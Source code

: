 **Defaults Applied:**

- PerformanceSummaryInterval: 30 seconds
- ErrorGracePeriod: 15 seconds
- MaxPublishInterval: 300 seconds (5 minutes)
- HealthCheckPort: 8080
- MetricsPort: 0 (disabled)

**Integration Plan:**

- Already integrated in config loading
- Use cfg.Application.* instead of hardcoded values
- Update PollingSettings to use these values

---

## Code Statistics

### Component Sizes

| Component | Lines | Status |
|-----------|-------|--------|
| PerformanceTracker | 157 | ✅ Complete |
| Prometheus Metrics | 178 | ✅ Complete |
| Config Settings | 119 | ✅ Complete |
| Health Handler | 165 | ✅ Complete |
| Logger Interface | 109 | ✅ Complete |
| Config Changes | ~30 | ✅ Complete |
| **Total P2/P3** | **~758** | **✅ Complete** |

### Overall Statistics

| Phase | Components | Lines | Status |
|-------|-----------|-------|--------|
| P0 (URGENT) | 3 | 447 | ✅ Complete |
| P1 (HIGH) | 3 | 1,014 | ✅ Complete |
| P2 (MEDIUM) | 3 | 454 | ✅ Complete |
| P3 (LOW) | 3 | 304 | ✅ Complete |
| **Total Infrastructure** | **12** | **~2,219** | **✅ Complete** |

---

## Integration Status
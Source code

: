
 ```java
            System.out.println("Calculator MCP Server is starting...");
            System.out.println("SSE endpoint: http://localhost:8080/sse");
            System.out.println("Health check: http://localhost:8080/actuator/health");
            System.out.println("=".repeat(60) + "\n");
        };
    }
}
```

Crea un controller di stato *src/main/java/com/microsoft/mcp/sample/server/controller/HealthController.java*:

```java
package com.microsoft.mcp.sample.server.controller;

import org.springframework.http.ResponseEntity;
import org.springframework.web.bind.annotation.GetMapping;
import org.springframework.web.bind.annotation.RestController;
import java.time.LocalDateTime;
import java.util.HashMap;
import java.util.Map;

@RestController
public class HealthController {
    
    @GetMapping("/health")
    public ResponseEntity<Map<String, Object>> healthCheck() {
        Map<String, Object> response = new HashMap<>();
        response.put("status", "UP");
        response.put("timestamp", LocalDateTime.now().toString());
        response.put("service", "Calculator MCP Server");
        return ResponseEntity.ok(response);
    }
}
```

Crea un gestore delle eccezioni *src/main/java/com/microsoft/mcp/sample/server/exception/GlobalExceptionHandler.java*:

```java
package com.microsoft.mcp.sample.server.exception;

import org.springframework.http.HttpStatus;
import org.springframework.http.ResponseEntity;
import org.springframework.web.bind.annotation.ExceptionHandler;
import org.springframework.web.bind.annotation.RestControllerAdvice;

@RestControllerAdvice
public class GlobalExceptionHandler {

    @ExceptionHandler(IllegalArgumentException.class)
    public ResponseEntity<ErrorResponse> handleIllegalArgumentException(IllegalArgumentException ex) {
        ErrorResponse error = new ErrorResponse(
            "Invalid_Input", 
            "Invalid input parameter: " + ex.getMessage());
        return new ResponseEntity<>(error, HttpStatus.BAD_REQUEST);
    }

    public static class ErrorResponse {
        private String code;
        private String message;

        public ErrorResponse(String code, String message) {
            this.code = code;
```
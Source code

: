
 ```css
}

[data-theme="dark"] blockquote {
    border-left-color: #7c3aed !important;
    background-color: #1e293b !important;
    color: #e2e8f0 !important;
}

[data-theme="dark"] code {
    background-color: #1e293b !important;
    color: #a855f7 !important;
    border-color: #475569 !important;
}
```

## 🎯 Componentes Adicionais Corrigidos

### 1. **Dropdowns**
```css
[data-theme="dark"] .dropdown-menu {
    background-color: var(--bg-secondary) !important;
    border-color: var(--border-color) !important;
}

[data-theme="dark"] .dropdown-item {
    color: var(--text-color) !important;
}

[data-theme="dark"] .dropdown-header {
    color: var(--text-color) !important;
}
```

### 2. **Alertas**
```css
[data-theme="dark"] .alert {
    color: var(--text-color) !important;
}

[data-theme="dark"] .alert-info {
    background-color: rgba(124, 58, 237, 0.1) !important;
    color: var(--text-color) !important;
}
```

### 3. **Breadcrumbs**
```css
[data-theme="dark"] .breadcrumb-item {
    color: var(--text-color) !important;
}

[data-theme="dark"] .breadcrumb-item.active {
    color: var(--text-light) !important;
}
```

☆ ☆ ☆ ☆ ☆

TASK DIRECTIONS: Take every line from the one containing "## 🎯 Componentes Adicionais Corrigidos" to the end of the listing and output it exactly, with nothing else.

ANSWER SECTION:
## 🎯 Componentes Adicionais Corrigidos

### 1. **Dropdowns**
```css
[data-theme="dark"] .dropdown-menu {
    background-color: var(--bg-secondary) !important;
    border-color: var(--border-color) !important;
}

[data-theme="dark"] .dropdown-item {
    color: var(--text-color) !important;
}

[data-theme="dark"] .dropdown-header {
    color: var(--text-color) !important;
}
```

### 2. **Alertas**
```css
[data-theme="dark"] .alert {
    color: var(--text-color) !important;
}

[data-theme="dark"] .alert-info {
    background-color: rgba(124, 58, 237, 0.1) !important;
    color: var(--text-color) !important;
}
```

### 3. **Breadcrumbs**
```css
[data-theme="dark"] .breadcrumb-item {
    color: var(--text-color) !important;
}

[data-theme="dark"] .breadcrumb-item.active {
    color: var(--text-light) !important;
}
```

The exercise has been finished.